▸ **WORK TO BE COMPLETED**: With pictures removed, the data below should be returned exactly.

[[ SOURCE INFORMATION open ]]

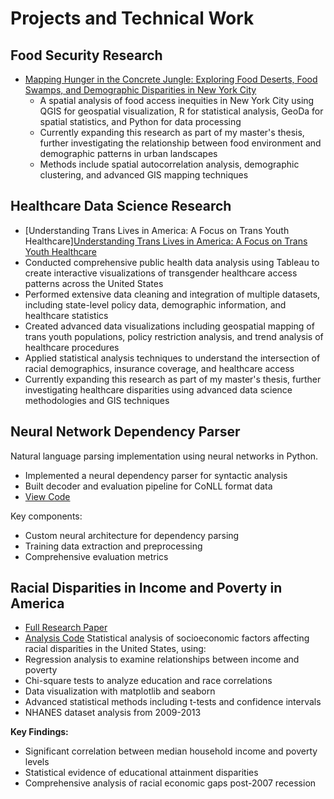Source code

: # Projects and Technical Work

## Food Security Research
- [Mapping Hunger in the Concrete Jungle: Exploring Food Deserts, Food Swamps, and Demographic Disparities in New York City](Mapping%20Hunger%20in%20the%20Concrete%20Jungle_%20Exploring%20Food%20Deserts,%20Food%20Swamps,%20and%20Demographic%20Disparities%20in%20New%20York%20City%20(5).pdf)
  - A spatial analysis of food access inequities in New York City using QGIS for geospatial visualization, R for statistical analysis, GeoDa for spatial statistics, and Python for data processing
  - Currently expanding this research as part of my master's thesis, further investigating the relationship between food environment and demographic patterns in urban landscapes
  - Methods include spatial autocorrelation analysis, demographic clustering, and advanced GIS mapping techniques

## Healthcare Data Science Research 
- [Understanding Trans Lives in America: A Focus on Trans Youth Healthcare][Understanding Trans Lives in America: A Focus on Trans Youth Healthcare](Understanding%20Trans%20Lives%20in%20America_%20A%20Focus%20on%20Trans%20Youth%20Healthcare%20(9).pdf)
 - Conducted comprehensive public health data analysis using Tableau to create interactive visualizations of transgender healthcare access patterns across the United States
 - Performed extensive data cleaning and integration of multiple datasets, including state-level policy data, demographic information, and healthcare statistics
 - Created advanced data visualizations including geospatial mapping of trans youth populations, policy restriction analysis, and trend analysis of healthcare procedures
 - Applied statistical analysis techniques to understand the intersection of racial demographics, insurance coverage, and healthcare access
 - Currently expanding this research as part of my master's thesis, further investigating healthcare disparities using advanced data science methodologies and GIS techniques

## Neural Network Dependency Parser
Natural language parsing implementation using neural networks in Python.
- Implemented a neural dependency parser for syntactic analysis
- Built decoder and evaluation pipeline for CoNLL format data
- [View Code](https://github.com/arianarang4/neural-dependency-parser)

Key components:
- Custom neural architecture for dependency parsing
- Training data extraction and preprocessing
- Comprehensive evaluation metrics

## Racial Disparities in Income and Poverty in America
- [Full Research Paper](https://github.com/arianarang4/projects-github-pages/blob/main/Racial%20Disparities%20in%20Income%20and%20Poverty%20with%20Python%20Code)
- [Analysis Code](https://github.com/arianarang4/projects-github-pages/blob/main/Python%20Code%20for%20Racial%20Disparities%20Paper)
Statistical analysis of socioeconomic factors affecting racial disparities in the United States, using:
- Regression analysis to examine relationships between income and poverty
- Chi-square tests to analyze education and race correlations
- Data visualization with matplotlib and seaborn
- Advanced statistical methods including t-tests and confidence intervals
- NHANES dataset analysis from 2009-2013

**Key Findings:**
- Significant correlation between median household income and poverty levels
- Statistical evidence of educational attainment disparities
- Comprehensive analysis of racial economic gaps post-2007 recession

[[ SOURCE INFORMATION closed ]]

▸ **RESPONSE TO THE TASK**:
Source code

: # Projects and Technical Work

## Food Security Research
- [Mapping Hunger in the Concrete Jungle: Exploring Food Deserts, Food Swamps, and Demographic Disparities in New York City](Mapping%20Hunger%20in%20the%20Concrete%20Jungle_%20Exploring%20Food%20Deserts,%20Food%20Swamps,%20and%20Demographic%20Disparities%20in%20New%20York%20City%20(5).pdf)
  - A spatial analysis of food access inequities in New York City using QGIS for geospatial visualization, R for statistical analysis, GeoDa for spatial statistics, and Python for data processing
  - Currently expanding this research as part of my master's thesis, further investigating the relationship between food environment and demographic patterns in urban landscapes
  - Methods include spatial autocorrelation analysis, demographic clustering, and advanced GIS mapping techniques

## Healthcare Data Science Research 
- [Understanding Trans Lives in America: A Focus on Trans Youth Healthcare][Understanding Trans Lives in America: A Focus on Trans Youth Healthcare](Understanding%20Trans%20Lives%20in%20America_%20A%20Focus%20on%20Trans%20Youth%20Healthcare%20(9).pdf)
 - Conducted comprehensive public health data analysis using Tableau to create interactive visualizations of transgender healthcare access patterns across the United States
 - Performed extensive data cleaning and integration of multiple datasets, including state-level policy data, demographic information, and healthcare statistics
 - Created advanced data visualizations including geospatial mapping of trans youth populations, policy restriction analysis, and trend analysis of healthcare procedures
 - Applied statistical analysis techniques to understand the intersection of racial demographics, insurance coverage, and healthcare access
 - Currently expanding this research as part of my master's thesis, further investigating healthcare disparities using advanced data science methodologies and GIS techniques

## Neural Network Dependency Parser
Natural language parsing implementation using neural networks in Python.
- Implemented a neural dependency parser for syntactic analysis
- Built decoder and evaluation pipeline for CoNLL format data
- [View Code](https://github.com/arianarang4/neural-dependency-parser)

Key components:
- Custom neural architecture for dependency parsing
- Training data extraction and preprocessing
- Comprehensive evaluation metrics

## Racial Disparities in Income and Poverty in America
- [Full Research Paper](https://github.com/arianarang4/projects-github-pages/blob/main/Racial%20Disparities%20in%20Income%20and%20Poverty%20with%20Python%20Code)
- [Analysis Code](https://github.com/arianarang4/projects-github-pages/blob/main/Python%20Code%20for%20Racial%20Disparities%20Paper)
Statistical analysis of socioeconomic factors affecting racial disparities in the United States, using:
- Regression analysis to examine relationships between income and poverty
- Chi-square tests to analyze education and race correlations
- Data visualization with matplotlib and seaborn
- Advanced statistical methods including t-tests and confidence intervals
- NHANES dataset analysis from 2009-2013

**Key Findings:**
- Significant correlation between median household income and poverty levels
- Statistical evidence of educational attainment disparities
- Comprehensive analysis of racial economic gaps post-2007 recession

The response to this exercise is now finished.